The Mid-America 2009-10 Shopping Center Report, released in January, shows that delivery of gross leasable area (GLA) for new Chicagoland shopping centers totaled 1.7 million sq ft in 2009, down 53% from 3.7 million sq ft. in 2008.
When compared to the record-breaking 8.4 million sq ft of new space in 2007, the total GLA for 2009 dropped 79% in the past two years.
The survey’s author, Mid-America Senior Vice President Andy Bulson, says this is the steepest drop in new shopping center development since the report began in 1983, and the lowest total GLA for new space since 1984.
“Financing difficulties and lagging retail demand have plagued most of the projects,” says Bulson. In addition, due to over-expansion of chain stores during previous years, retailers are building on existing networks and absorbing vacant boxes, rather than driving ground-up development. “We are also seeing a lack of new big-box retail concepts entering the market,” he adds.
Bulson says that more than half of 2009’s development came from self-development by Wal-Mart, Menard’s and Costco, which are expected to continue at the same level in coming years. Wal-Mart opened two new supercenters in outlying areas. Menard’s opened two new stores. Target, Lowes, and Costco each opened one.
However, he says that power center development remained largely on hold in metro Chicago, with Hillside Town Center being the only traditional multiple-anchor power center opening in 2009. In addition, two mixed-use urban projects, Block 37 and Roosevelt Collection, partially opened in 2009, and will continue to move forward.
In the suburbs, says Bulson, inactivity for new shopping centers has been especially pronounced.
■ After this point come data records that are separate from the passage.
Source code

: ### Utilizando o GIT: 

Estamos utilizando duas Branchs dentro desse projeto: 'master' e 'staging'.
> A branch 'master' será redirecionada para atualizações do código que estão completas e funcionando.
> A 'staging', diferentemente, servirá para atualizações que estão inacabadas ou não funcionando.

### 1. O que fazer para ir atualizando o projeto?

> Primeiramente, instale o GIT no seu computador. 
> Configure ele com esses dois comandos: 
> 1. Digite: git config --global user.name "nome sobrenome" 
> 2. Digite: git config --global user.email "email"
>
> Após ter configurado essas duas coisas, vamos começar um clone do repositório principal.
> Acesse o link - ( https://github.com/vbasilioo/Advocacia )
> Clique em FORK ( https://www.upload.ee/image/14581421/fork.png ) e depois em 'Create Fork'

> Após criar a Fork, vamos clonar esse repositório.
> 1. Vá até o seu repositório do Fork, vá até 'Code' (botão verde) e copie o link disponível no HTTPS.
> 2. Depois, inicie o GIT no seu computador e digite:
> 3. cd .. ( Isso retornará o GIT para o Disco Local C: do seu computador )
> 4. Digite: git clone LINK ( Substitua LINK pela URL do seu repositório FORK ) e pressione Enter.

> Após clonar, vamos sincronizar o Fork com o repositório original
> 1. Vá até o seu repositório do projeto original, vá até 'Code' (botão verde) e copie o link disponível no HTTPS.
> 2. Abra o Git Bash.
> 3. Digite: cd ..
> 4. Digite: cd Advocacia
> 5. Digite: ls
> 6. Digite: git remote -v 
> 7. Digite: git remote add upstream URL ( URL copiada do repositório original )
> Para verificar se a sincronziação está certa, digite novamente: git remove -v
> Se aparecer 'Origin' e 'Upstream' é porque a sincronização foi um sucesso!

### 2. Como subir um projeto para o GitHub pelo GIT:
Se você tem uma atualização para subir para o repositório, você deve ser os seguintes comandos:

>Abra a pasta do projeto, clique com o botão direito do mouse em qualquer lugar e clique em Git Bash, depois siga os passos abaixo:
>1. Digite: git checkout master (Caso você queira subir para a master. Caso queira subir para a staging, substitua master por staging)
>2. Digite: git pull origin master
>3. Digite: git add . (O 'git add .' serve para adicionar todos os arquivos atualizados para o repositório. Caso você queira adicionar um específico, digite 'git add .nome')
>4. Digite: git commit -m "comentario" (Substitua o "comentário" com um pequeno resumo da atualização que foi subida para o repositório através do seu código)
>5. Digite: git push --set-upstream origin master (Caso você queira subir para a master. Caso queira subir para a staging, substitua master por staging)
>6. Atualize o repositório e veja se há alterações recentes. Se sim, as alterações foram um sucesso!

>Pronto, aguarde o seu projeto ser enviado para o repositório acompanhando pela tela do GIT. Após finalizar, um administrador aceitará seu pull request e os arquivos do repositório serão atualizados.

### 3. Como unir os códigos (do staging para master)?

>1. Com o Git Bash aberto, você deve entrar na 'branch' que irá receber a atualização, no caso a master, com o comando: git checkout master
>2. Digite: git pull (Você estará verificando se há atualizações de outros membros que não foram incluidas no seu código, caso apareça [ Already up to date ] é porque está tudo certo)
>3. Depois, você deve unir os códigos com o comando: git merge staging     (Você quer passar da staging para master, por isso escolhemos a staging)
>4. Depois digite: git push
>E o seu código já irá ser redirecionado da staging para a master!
And, as in the city, most ground-up power center development that was scheduled to open in 2009 has been stalled.
Bulson’s report says that with only 1.7 million sq ft of new GLA expected to open this year, 2010 could rival 2009 as the lowest for new shopping center growth since 1984.
He expects no traditional multiple-anchor power centers to open in 2010. However, national discounters and grocers will continue to lead in developing new space. Costco will open two new locations that have been in the works for years: one in Bolingbrook, the other in Melrose Park.
“We hope to see this downturn bottom out in 2010 and pick up marginally in 2011,” says Bulson. “But that would require that unemployment does not worsen, the housing market continues to stabilize, consumer spending increases, existing vacancy is absorbed, and lending return to the commercial real estate sector.”
On a positive note, Bulson says that now is a good time for retailers to grab good spots in high-priority markets. “If you’ve got a good concept or you’re a rent-sensitive national retailer, it’s a good time to take advantage of the lower rents in the prime locations,” he advises.
Bulson says big box category killers are already modifying typical deal structures and traditional store formats to take over vacant boxes in densely populated areas and surrounding collar communities — the smaller urban markets they couldn’t get into before.